The focus on Hg(II) is because it is very dangerous for public health and the environment [29]. Particularly, Hg(II) can cause significant risk to the neurological development of fetuses, newborns, and children [30,31]. The discharge of Hg(II) into water occurs from industrial processes such as oil refineries [32], automobile manufacturing [33], and fossil fuel combustion [34]. With this in mind, it is important to develop new adsorbents and methods for the removal of Hg(II) from aqueous solutions.

In this communication, we report for the first time the removal of Hg(II) from water by using eco-friendly-prepared oxidized graphenes (i.e., GO and rGO) which exhibit interesting adsorption properties compared to conventional ones (such as activated carbon [35]).
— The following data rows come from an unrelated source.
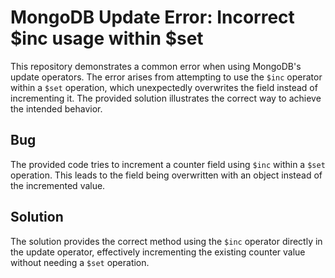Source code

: # MongoDB Update Error: Incorrect $inc usage within $set

This repository demonstrates a common error when using MongoDB's update operators. The error arises from attempting to use the `$inc` operator within a `$set` operation, which unexpectedly overwrites the field instead of incrementing it. The provided solution illustrates the correct way to achieve the intended behavior.

## Bug
The provided code tries to increment a counter field using `$inc` within a `$set` operation. This leads to the field being overwritten with an object instead of the incremented value.

## Solution
The solution provides the correct method using the `$inc` operator directly in the update operator, effectively incrementing the existing counter value without needing a `$set` operation.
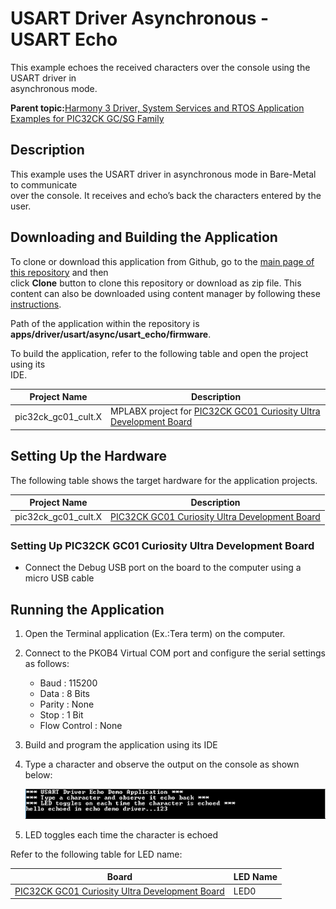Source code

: # USART Driver Asynchronous - USART Echo

This example echoes the received characters over the console using the USART driver in<br /> asynchronous mode.

**Parent topic:**[Harmony 3 Driver, System Services and RTOS Application Examples for PIC32CK GC/SG Family](GUID-CDB24A84-49B8-4114-B4EF-E80CFD24D7D9.md)

## Description

This example uses the USART driver in asynchronous mode in Bare-Metal to communicate<br /> over the console. It receives and echo’s back the characters entered by the<br /> user.

## Downloading and Building the Application

To clone or download this application from Github, go to the [main page of this repository](https://github.com/Microchip-MPLAB-Harmony/core_apps_pic32ck_sg_gc) and then<br /> click **Clone** button to clone this repository or download as zip file. This<br /> content can also be downloaded using content manager by following these [instructions](https://github.com/Microchip-MPLAB-Harmony/contentmanager/wiki).

Path of the application within the repository is<br /> **apps/driver/usart/async/usart\_echo/firmware**.

To build the application, refer to the following table and open the project using its<br /> IDE.

|Project Name|Description|
|------------|-----------|
|pic32ck\_gc01\_cult.X|MPLABX project for [PIC32CK GC01 Curiosity Ultra Development Board](https://www.microchip.com/en-us/development-tool/ea23j82a)|

## Setting Up the Hardware

The following table shows the target hardware for the application projects.

|Project Name|Description|
|------------|-----------|
|pic32ck\_gc01\_cult.X|[PIC32CK GC01 Curiosity Ultra Development Board](https://www.microchip.com/en-us/development-tool/ea23j82a)|

### Setting Up PIC32CK GC01 Curiosity Ultra Development Board

-   Connect the Debug USB port on the board to the computer using a micro USB cable

## Running the Application

1.  Open the Terminal application \(Ex.:Tera term\) on the computer.
2.  Connect to the PKOB4 Virtual COM port and configure the serial settings as follows:
    -   Baud : 115200
    -   Data : 8 Bits
    -   Parity : None
    -   Stop : 1 Bit
    -   Flow Control : None
3.  Build and program the application using its IDE
4.  Type a character and observe the output on the console as shown below:

    ![](GUID-743C7C30-881F-4E4D-A968-A0AADAC8F4D9-low.png)

5.  LED toggles each time the character is echoed

Refer to the following table for LED name:

|Board|LED Name|
|-----|--------|
|[PIC32CK GC01 Curiosity Ultra Development Board](https://www.microchip.com/en-us/development-tool/ea23j82a)|LED0|

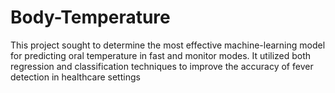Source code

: # Body-Temperature
This project sought to determine the most effective machine-learning model for predicting oral temperature in fast and monitor modes. It utilized both regression and classification techniques to improve the accuracy of fever detection in healthcare settings
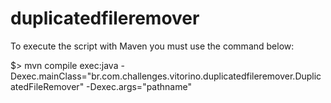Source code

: # duplicatedfileremover

To execute the script with Maven you must use the command below:

$> mvn compile exec:java -Dexec.mainClass="br.com.challenges.vitorino.duplicatedfileremover.DuplicatedFileRemover" -Dexec.args="pathname"
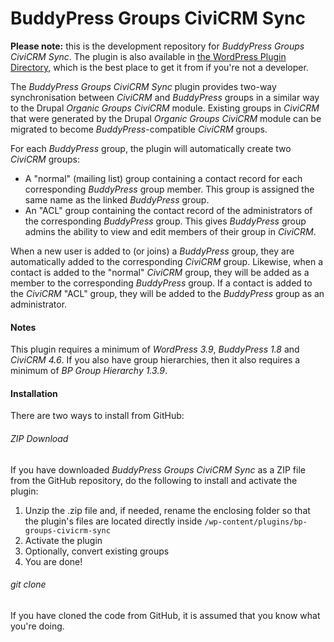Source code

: BuddyPress Groups CiviCRM Sync
==============================

**Please note:** this is the development repository for *BuddyPress Groups CiviCRM Sync*. The plugin is also available in [the WordPress Plugin Directory](http://wordpress.org/plugins/bp-groups-civicrm-sync/), which is the best place to get it from if you're not a developer.

The *BuddyPress Groups CiviCRM Sync* plugin provides two-way synchronisation between *CiviCRM* and *BuddyPress* groups in a similar way to the Drupal *Organic Groups CiviCRM* module. Existing groups in *CiviCRM* that were generated by the Drupal *Organic Groups CiviCRM* module can be migrated to become *BuddyPress*-compatible *CiviCRM* groups.

For each *BuddyPress* group, the plugin will automatically create two *CiviCRM* groups:

* A "normal" (mailing list) group containing a contact record for each corresponding *BuddyPress* group member. This group is assigned the same name as the linked *BuddyPress* group.
* An "ACL" group containing the contact record of the administrators of the corresponding *BuddyPress* group. This gives *BuddyPress* group admins the ability to view and edit members of their group in *CiviCRM*.

When a new user is added to (or joins) a *BuddyPress* group, they are automatically added to the corresponding *CiviCRM* group. Likewise, when a contact is added to the "normal" *CiviCRM* group, they will be added as a member to the corresponding *BuddyPress* group. If a contact is added to the *CiviCRM* "ACL" group, they will be added to the *BuddyPress* group as an administrator.

#### Notes ####

This plugin requires a minimum of *WordPress 3.9*, *BuddyPress 1.8* and *CiviCRM 4.6*. If you also have group hierarchies, then it also requires a minimum of *BP Group Hierarchy 1.3.9*.

#### Installation ####

There are two ways to install from GitHub:

###### ZIP Download ######

If you have downloaded *BuddyPress Groups CiviCRM Sync* as a ZIP file from the GitHub repository, do the following to install and activate the plugin:

1. Unzip the .zip file and, if needed, rename the enclosing folder so that the plugin's files are located directly inside `/wp-content/plugins/bp-groups-civicrm-sync`
2. Activate the plugin
3. Optionally, convert existing groups
4. You are done!

###### git clone ######

If you have cloned the code from GitHub, it is assumed that you know what you're doing.
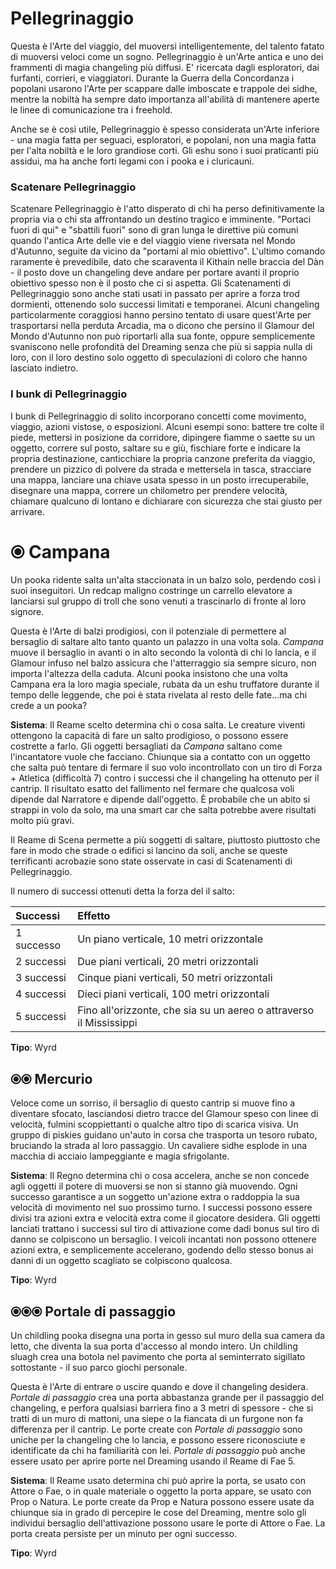 # Pellegrinaggio

Questa è l'Arte del viaggio, del muoversi intelligentemente, del talento fatato di muoversi veloci come un sogno. Pellegrinaggio è un'Arte antica e uno dei frammenti di magia changeling più diffusi. E' ricercata dagli esploratori, dai furfanti, corrieri, e viaggiatori. Durante la Guerra della Concordanza i popolani usarono l'Arte per scappare dalle imboscate e trappole dei sidhe, mentre la nobiltà ha sempre dato importanza all'abilità di mantenere aperte le linee di comunicazione tra i freehold. 

Anche se è così utile, Pellegrinaggio è spesso considerata un'Arte inferiore - una magia fatta per seguaci, esploratori, e popolani, non una magia fatta per l'alta nobiltà e le loro grandiose corti. Gli eshu sono i suoi praticanti più assidui, ma ha anche forti legami con i pooka e i cluricauni.  

### Scatenare Pellegrinaggio

Scatenare Pellegrinaggio è l'atto disperato di chi ha perso definitivamente la propria via o chi sta affrontando un destino tragico e imminente. "Portaci fuori di qui" e "sbattili fuori" sono di gran lunga le direttive più comuni quando l'antica Arte delle vie e del viaggio viene riversata nel Mondo d'Autunno, seguite da vicino da "portami al mio obiettivo". L'ultimo comando raramente è prevedibile, dato che scaraventa il Kithain nelle braccia del Dàn - il posto dove un changeling deve andare per portare avanti il proprio obiettivo spesso non è il posto che ci si aspetta. Gli Scatenamenti di Pellegrinaggio sono anche stati usati in passato per aprire a forza trod dormienti, ottenendo solo successi limitati e temporanei. Alcuni changeling particolarmente coraggiosi hanno persino tentato di usare quest'Arte per trasportarsi nella perduta Arcadia, ma o dicono che persino il Glamour del Mondo d'Autunno non può riportarli alla sua fonte, oppure semplicemente svaniscono nelle profondità del Dreaming senza che più si sappia nulla di loro, con il loro destino solo oggetto di speculazioni di coloro che hanno lasciato indietro.  

### I bunk di Pellegrinaggio

I bunk di Pellegrinaggio di solito incorporano concetti come movimento, viaggio, azioni vistose, o esposizioni. Alcuni esempi sono: battere tre colte il piede, mettersi in posizione da corridore, dipingere fiamme o saette su un oggetto, correre sul posto, saltare su e giù, fischiare forte e indicare la propria destinazione, canticchiare la propria canzone preferita da viaggio, prendere un pizzico di polvere da strada e mettersela in tasca, stracciare una mappa, lanciare una chiave usata spesso in un posto irrecuperabile, disegnare una mappa, correre un chilometro per prendere velocità, chiamare qualcuno di lontano e dichiarare con sicurezza che stai giusto per arrivare.  

# ⦿ Campana

Un pooka ridente salta un'alta staccionata in un balzo solo, perdendo così i suoi inseguitori. Un redcap maligno costringe un carrello elevatore a lanciarsi sul gruppo di troll che sono venuti a trascinarlo di fronte al loro signore.  

Questa è l'Arte di balzi prodigiosi, con il potenziale di permettere al bersaglio di saltare alto tanto quanto un palazzo in una volta sola. *Campana* muove il bersaglio in avanti o in alto secondo la volontà di chi lo lancia, e il Glamour infuso nel balzo assicura che l'atterraggio sia sempre sicuro, non importa l'altezza della caduta. Alcuni pooka insistono che una volta Campana era la loro magia speciale, rubata da un eshu truffatore durante il tempo delle leggende, che poi è stata rivelata al resto delle fate...ma chi crede a un pooka?  

**Sistema**: Il Reame scelto determina chi o cosa salta. Le creature viventi ottengono la capacità di fare un salto prodigioso, o possono essere costrette a farlo. Gli oggetti bersagliati da *Campana* saltano come l'incantatore vuole che facciano. Chiunque sia a contatto con un oggetto che salta può tentare di fermare il suo volo incontrollato con un tiro di Forza + Atletica (difficoltà 7) contro i successi che il changeling ha ottenuto per il cantrip. Il risultato esatto del fallimento nel fermare che qualcosa voli dipende dal Narratore e dipende dall'oggetto. È probabile che un abito si strappi in volo da solo, ma una smart car che salta potrebbe avere risultati molto più gravi.  

Il Reame di Scena permette a più soggetti di saltare, piuttosto piuttosto che fare in modo che strade o edifici si lancino da soli, anche se queste terrificanti acrobazie sono state osservate in casi di Scatenamenti di Pellegrinaggio.  

Il numero di successi ottenuti detta la forza del il salto:  

| Successi   | Effetto                                                             |
|:-----------|:--------------------------------------------------------------------|
| 1 successo | Un piano verticale, 10 metri orizzontale                            |
| 2 successi | Due piani verticali, 20 metri orizzontali                           |
| 3 successi | Cinque piani verticali, 50 metri orizzontali                        |
| 4 successi | Dieci piani verticali, 100 metri orizzontali                        |
| 5 successi | Fino all'orizzonte, che sia su un aereo o attraverso il Mississippi |  

**Tipo**: Wyrd  

## ⦿⦿ Mercurio

Veloce come un sorriso, il bersaglio di questo cantrip si muove fino a diventare sfocato, lasciandosi dietro tracce del Glamour speso con linee di velocità, fulmini scoppiettanti o qualche altro tipo di scarica visiva. Un gruppo di piskies guidano un'auto in corsa che trasporta un tesoro rubato, bruciando la strada al loro passaggio. Un cavaliere sidhe esplode in una macchia di acciaio lampeggiante e magia sfrigolante.  

**Sistema**: Il Regno determina chi o cosa accelera, anche se non concede agli oggetti il potere di muoversi se non si stanno già muovendo. Ogni successo garantisce a un soggetto un'azione extra o raddoppia la sua velocità di movimento nel suo prossimo turno. I successi possono essere divisi tra azioni extra e velocità extra come il giocatore desidera. Gli oggetti lanciati trattano i successi sul tiro di attivazione come dadi bonus sul tiro di danno se colpiscono un bersaglio. I veicoli incantati non possono ottenere azioni extra, e semplicemente accelerano, godendo dello stesso bonus ai danni di un oggetto scagliato se colpiscono qualcosa. 

**Tipo**: Wyrd  

## ⦿⦿⦿ Portale di passaggio

Un childling pooka disegna una porta in gesso sul muro della sua camera da letto, che diventa la sua porta d'accesso al mondo intero. Un childling sluagh crea una botola nel pavimento che porta al seminterrato sigillato sottostante - il suo parco giochi personale.  

Questa è l'Arte di entrare o uscire quando e dove il changeling desidera. *Portale di passaggio* crea una porta abbastanza grande per il passaggio del changeling, e perfora qualsiasi barriera fino a 3 metri di spessore - che si tratti di un muro di mattoni, una siepe o la fiancata di un furgone non fa differenza per il cantrip. Le porte create con *Portale di passaggio* sono uniche per la changeling che lo lancia, e possono essere riconosciute e identificate da chi ha familiarità con lei. *Portale di passaggio* può anche essere usato per aprire porte nel Dreaming usando il Reame di Fae 5.  

**Sistema**: Il Reame usato determina chi può aprire la porta, se usato con Attore o Fae, o in quale materiale o oggetto la porta appare, se usato con Prop o Natura. Le porte create da Prop e Natura possono essere usate da chiunque sia in grado di percepire le cose del Dreaming, mentre solo gli individui bersaglio dell'attivazione possono usare le porte di Attore o Fae. La porta creata persiste per un minuto per ogni successo.  

**Tipo**: Wyrd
This work includes the preparation protocol of adsorbents and their characterization. Most importantly, the adsorption kinetics are scrutinized in terms of initial concentration, removal percentage, pseudo-first and pseudo-second-order models, intraparticle diffusion study, and pH analysis. Furthermore, the types of interactions between Hg(II) and GO and between Hg(II) and rGO are discussed.

2. Materials and Methods

2.1. Materials

All chemicals were used as received, without further purification. Graphite powder (<150 μm, 99.99%, Sigma-Aldrich, Burlington, MA, USA), Sulfuric acid (H₂SO₄, 95.0%–98.0%, Sigma-Aldrich, Burlington, MA, USA), Potassium permanganate (KMnO₄, ≥99.0%, Sigma-Aldrich, Burlington, MA, USA), Hydrochloric acid (HCl, 37%, Sigma-Aldrich, Burlington, MA, USA), Citric acid (C₆H₈O₇, ≥99.5%, Sigma-Aldrich, Burlington, MA, USA), Hydrogen peroxide (H₂O₂, 30%, Merk, Darmstadt, Germany), Sodium hydroxide (NaOH, 1310-73-2, 40.00 g/mol, Merk, Darmstadt, Germany), Mercury(II) oxide (HgO, 21908-53-2, 219.59 g/mol, Merk, Darmstadt, Germany).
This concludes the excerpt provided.